Recent studies reveal that artificial intelligence systems, particularly those using OpenAI’s GPT-3, consume significant amounts of water during user interactions. Each short conversation with the AI can require up to 500 milliliters of water, similar to a standard water bottle. This figure encompasses not just the water used for cooling data center servers but also the water consumed at power plants that generate the electricity necessary for their operation.
Understanding the water consumption associated with AI is crucial, as highlighted by Leo S. Lo, Dean of Libraries and Professor of Education at the University of Virginia. He emphasizes that grasping AI’s impact involves more than just knowing how to engage with it; it requires awareness of the infrastructure and the environmental trade-offs that accompany its use.
Understanding AI’s Water Footprint
The analysis of AI’s water usage reveals two primary streams of consumption. The first involves the on-site cooling of servers, which generate substantial heat. Many data centers utilize evaporative cooling systems, where water is sprayed over heated components. This method effectively cools the servers but draws water from local sources, such as rivers and aquifers.
The second stream consists of the water used by power plants, including coal, gas, and nuclear facilities, which require large volumes of water for cooling and steam cycles. Even renewable sources like hydropower utilize significant water resources, as evaporation occurs from reservoirs.
Location plays a vital role in determining how much water is used. For instance, data centers situated in cool, humid areas, such as Ireland, may rely less on water-intensive cooling methods. Conversely, facilities in Arizona during peak summer months often rely heavily on evaporative cooling, resulting in greater water consumption due to the local climate.
Innovative Solutions and the Future of Cooling
Recent advancements suggest promising alternatives to traditional cooling methods. Techniques such as immersion cooling involve submerging servers in non-conductive fluids, thereby minimizing water evaporation. Furthermore, a new cooling design from Microsoft purports to use zero water by circulating a specialized liquid within sealed pipes that absorb heat without evaporation.
Despite these innovations, widespread adoption remains limited due to cost and the complexity of retrofitting existing data centers. Currently, many operators still rely on evaporative cooling systems, which are more familiar and widely used.
The type of AI model also impacts water usage, with some models consuming significantly more resources than others. Studies indicate that certain models may utilize over 70 times more energy and water than more efficient alternatives.

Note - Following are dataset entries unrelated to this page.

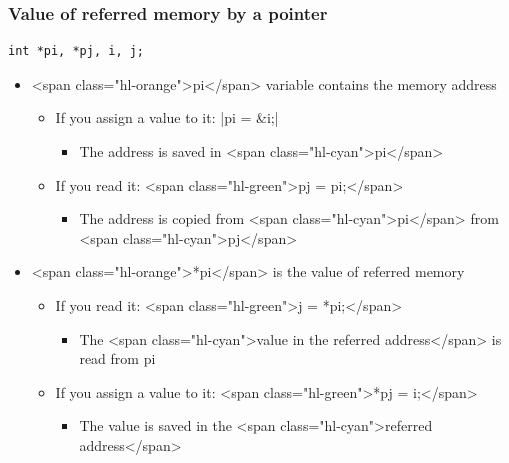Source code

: \documentclass{../c-lecture}
\begin{document}
\begin{frame}[fragile]
  \frametitle{Value of referred memory by a pointer}
  \begin{verbatim}
int *pi, *pj, i, j;
  \end{verbatim}
  \begin{itemize}
    \item
      <span class="hl-orange">pi</span> variable contains the memory address

    \begin{itemize}
      \item
        If you assign a value to it:
        |pi = &i;|

      \begin{itemize}
        \item The address is saved in <span class="hl-cyan">pi</span>
      \end{itemize}
      \item If you read it: <span class="hl-green">pj = pi;</span>
      \begin{itemize}
        \item
          The address is copied from <span class="hl-cyan">pi</span> from
          <span class="hl-cyan">pj</span>

      \end{itemize}
    \end{itemize}
  \end{itemize}
\end{frame}
\begin{frame}
  \begin{itemize}
    \item
      <span class="hl-orange">*pi</span> is the value of referred memory

    \begin{itemize}
      \item If you read it: <span class="hl-green">j = *pi;</span>
      \begin{itemize}
        \item
          The <span class="hl-cyan">value in the referred address</span> is
          read from pi

      \end{itemize}
      \item
        If you assign a value to it: <span class="hl-green">*pj = i;</span>

      \begin{itemize}
        \item
          The value is saved in the
          <span class="hl-cyan">referred address</span>

      \end{itemize}
    \end{itemize}
  \end{itemize}
\end{frame}
\end{document}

To calculate AI’s water footprint, users can follow a simple three-step method. First, find credible research estimates regarding energy consumption for different AI models. For example, a medium-length response from GPT-5 consumes approximately 19.3 watt-hours, while GPT-4o uses about 1.75 watt-hours.
Next, apply a practical estimate for water consumption per unit of electricity, which ranges from 1.3 to 2.0 milliliters per watt-hour. Finally, multiply the energy usage by the water factor to determine the total water footprint.
For instance, a medium-length query to GPT-5 would yield a water usage of approximately 39 milliliters. In contrast, a similar query to GPT-4o would consume about 3.5 milliliters.
Contextualizing AI’s Water Use
The cumulative effect of AI queries on water consumption is significant. OpenAI reports handling around 2.5 billion prompts daily across its various models, including GPT-4o and GPT-5. To put this into perspective, Americans use about 34 billion liters of water daily for residential purposes, such as watering lawns.
While generative AI currently consumes a relatively small amount of water compared to other common uses, its demand is not static. Transparency in reporting water usage allows for better comparisons among AI providers and aids policymakers in making informed decisions.
Efforts to reduce water consumption include optimizing AI systems through specialized chips, efficient cooling methods, and strategic data center placement in cooler, wetter regions. Such measures can mitigate the environmental impact of AI, ensuring a balance between technological innovation and sustainability.
As the conversation around AI’s ecological footprint continues to evolve, it is imperative for stakeholders across sectors to remain informed and proactive. By understanding the intricacies of AI’s water usage and engaging in transparent practices, society can better navigate the challenges posed by rapid technological advancement.